Saturday, July 30, 2011

a recipe - grilled cheese and "ta-MAH-toe" sandwich

If I was super cool...I'd have neat pictures to go along with all this.

But I'm a college student who doesn't own a camera.

And I make this in my cafeteria (which involves jumping into at least five different lines to collect the necessary ingredients). The bolded directions are the quick version. The other notes are tips for people who go to Cedarville.

Step One: Get two pieces of homemade bread. Sometimes the bread is kinda smashed, but if you're careful you can stretch it a little bit. (bread line)

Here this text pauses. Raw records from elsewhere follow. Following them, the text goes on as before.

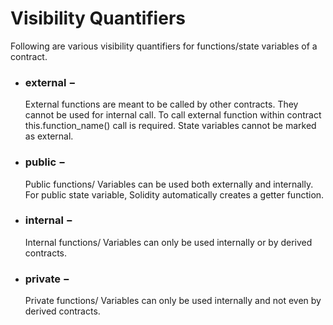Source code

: # Visibility Quantifiers

Following are various visibility quantifiers for functions/state variables of a contract.

- ### external −

  External functions are meant to be called by other contracts. They cannot be used for internal call. To call external function within contract this.function_name() call is required. State variables cannot be marked as external.

- ### public −

  Public functions/ Variables can be used both externally and internally. For public state variable, Solidity automatically creates a getter function.

- ### internal −

  Internal functions/ Variables can only be used internally or by derived contracts.

- ### private −
  Private functions/ Variables can only be used internally and not even by derived contracts.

Step Two: Get lots and lots of cheese (mixing different kinds is always good) and slices of fresh tomato. Break up the cheese into smaller pieces so you make sure that the entire piece of bread is covered. (Sandwich line)

Step Three: Put a little bit of Caesar dressing on the inside of each piece of bread (and some in between the cheese, if you like that) (Salad Line - NOT the main one)

Step Four: Sprinkle a little Parmesan cheese on there (Pizza line)

Step Five: Sprinkle some basil and a little garlic salt on it as well (stir-fry line OR vegetarian line)

Step Six: Put it in the sandwich smasher until the outside is crispy and the cheese seems to be melty (yes. that is a word. sorta.)

thanks to Megan who every much helped me figure out this sandwich. We make it (or a variation of it) almost every time we eat together (and many other days as well!)

it would also be great with a slice of prosciutto (a major shout out to my italian heritage). but again, i'm making this in a college cafeteria. i've never seen prosciutto there.  ;)

oh so good.  wish i could have one of these right now!

class recommendations for cedarville university

For those of you still attending Cedarville, I thought I would take this moment to pass on a little advice. Here is a list of my absolute FAVORITE classes while at CU. I'm not taking the time right now to type out the explanations for each, but if you would like to know why, just ask. :)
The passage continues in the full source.